DATASET RECORDS
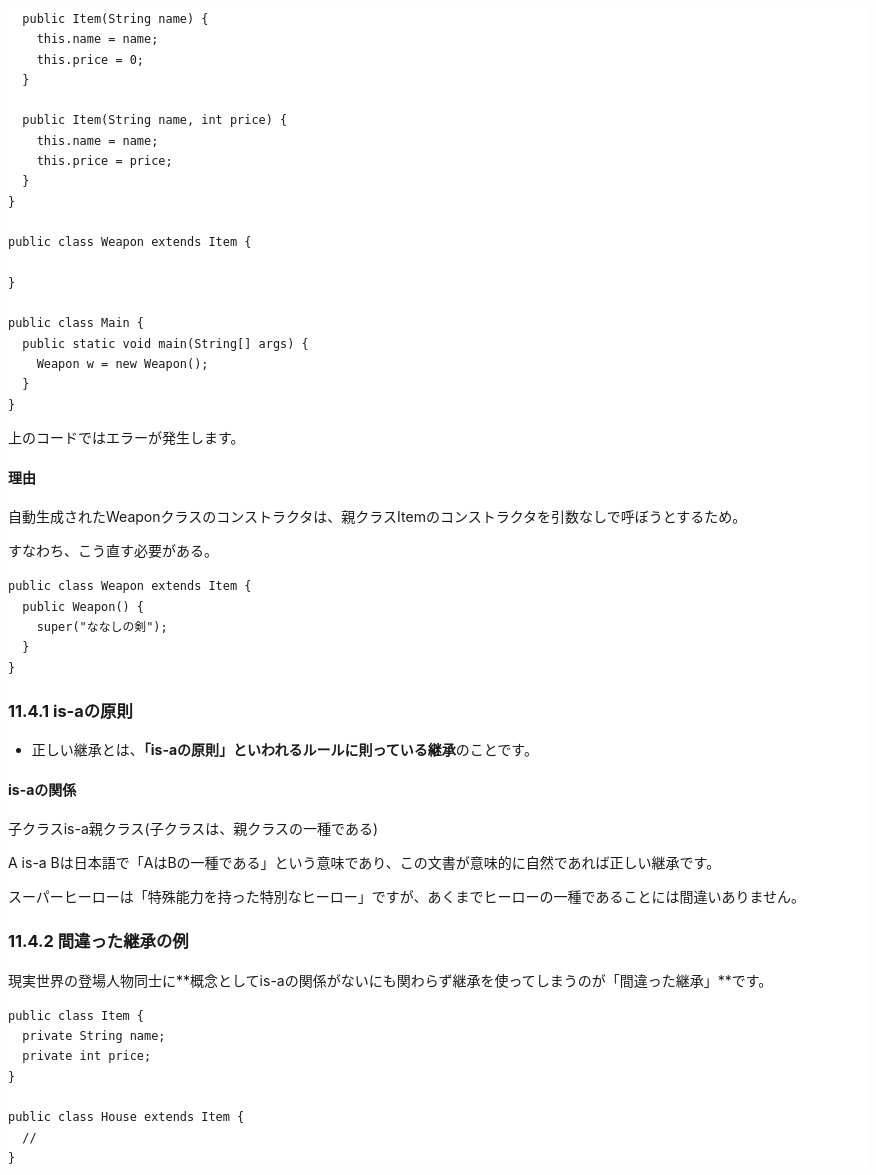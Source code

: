       public Item(String name) {
        this.name = name;
        this.price = 0;
      }

      public Item(String name, int price) {
        this.name = name;
        this.price = price;
      }
    }

    public class Weapon extends Item {

    }

    public class Main {
      public static void main(String[] args) {
        Weapon w = new Weapon();
      }
    }

上のコードではエラーが発生します。

#### 理由

自動生成されたWeaponクラスのコンストラクタは、親クラスItemのコンストラクタを引数なしで呼ぼうとするため。

すなわち、こう直す必要がある。

    public class Weapon extends Item {
      public Weapon() {
        super("ななしの剣");
      }
    }

### 11.4.1 is-aの原則

- 正しい継承とは、**「is-aの原則」といわれるルールに則っている継承**のことです。

#### is-aの関係

子クラスis-a親クラス(子クラスは、親クラスの一種である)

A is-a Bは日本語で「AはBの一種である」という意味であり、この文書が意味的に自然であれば正しい継承です。

スーパーヒーローは「特殊能力を持った特別なヒーロー」ですが、あくまでヒーローの一種であることには間違いありません。

### 11.4.2 間違った継承の例

現実世界の登場人物同士に**概念としてis-aの関係がないにも関わらず継承を使ってしまうのが「間違った継承」**です。

    public class Item {
      private String name;
      private int price;
    }

    public class House extends Item {
      //
    }
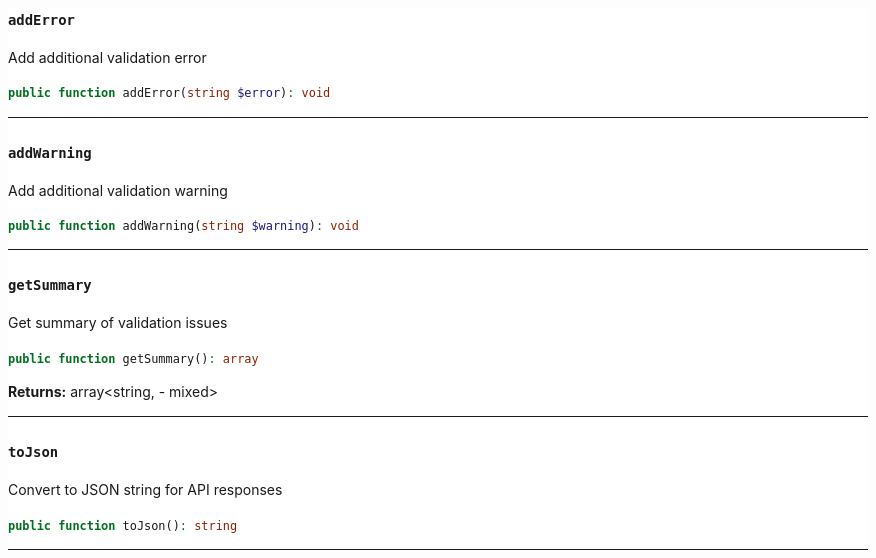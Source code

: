 
### `addError`

Add additional validation error

```php
public function addError(string $error): void
```

---

### `addWarning`

Add additional validation warning

```php
public function addWarning(string $warning): void
```

---

### `getSummary`

Get summary of validation issues

```php
public function getSummary(): array
```

**Returns:** array<string, - mixed>

---

### `toJson`

Convert to JSON string for API responses

```php
public function toJson(): string
```

---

EXERCISE OBJECTIVE
Select and copy each line from the data that includes the word "class".

OUTPUT FOR THIS TASK
    public class Weapon extends Item {
    public class Main {
    public class Weapon extends Item {
    public class Item {
    public class House extends Item {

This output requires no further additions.